Rendered images with source text:

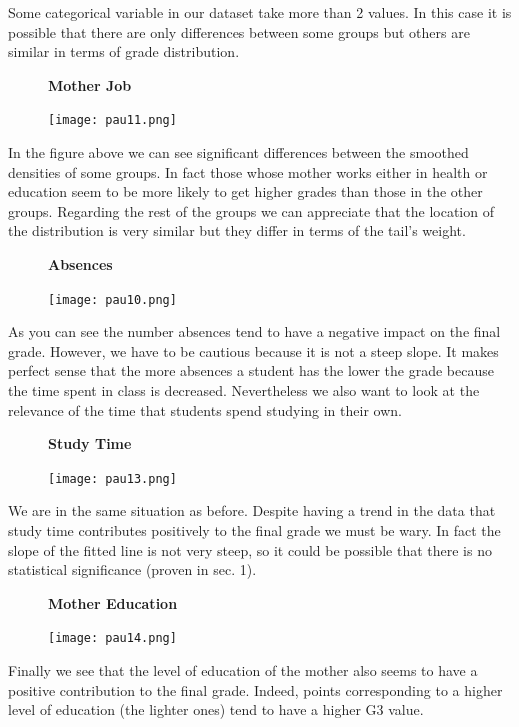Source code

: \documentclass[a4paper, 11pt]{report}
\theoremstyle{definition}
\numberwithin{equation}{section}		%
\numberwithin{figure}{section}			%
\numberwithin{table}{section}				%
\begin{document}
\newpage
Some categorical variable in our dataset take more than 2 values. In this case it is possible that there are only differences between some groups but others are similar in terms of grade distribution.\\
\begin{figure}[h]\centering
\textbf{Mother Job}\par\medskip
\texttt{[image: pau11.png]}

\end{figure}
In the figure above we can see significant differences between the smoothed densities of some groups. In fact those whose mother works either in health or education seem to be more likely to get higher grades than those in the other groups. Regarding the rest of the groups we can appreciate that the location of the distribution is very similar but they differ in terms of the tail's weight.\\
\begin{figure}[h]\centering
\textbf{Absences}\par\medskip
\texttt{[image: pau10.png]}
\end{figure}
As you can see the number absences tend to have a negative impact on the final grade. However, we have to be cautious because it is not a steep slope.
\newpage
It makes perfect sense that the more absences a student has the lower the grade because the time spent in class is decreased. Nevertheless we also want to look at the relevance of the time that students spend studying in their own.
\begin{figure}[h]\centering
\textbf{Study Time}\par\medskip
\texttt{[image: pau13.png]}
\end{figure}
We are in the same situation as before. Despite having a trend in the data that study time contributes positively to the final grade we must be wary. In fact the slope of the fitted line is not very steep, so it could be possible that there is no statistical significance (proven in sec. 1). \\[0.3in]
\begin{figure}[h]\centering
\textbf{Mother Education}\par\medskip
\texttt{[image: pau14.png]}
\end{figure}
Finally we see that the level of education of the mother also seems to have a positive contribution to the final grade. Indeed, points corresponding to a higher level of education (the lighter ones) tend to have a higher G3 value.
\end{document}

* _WORK REQUEST_
What is the number of lines in the records that contain the string "because"? Give only that number.

* _YOUR RESPONSE_
2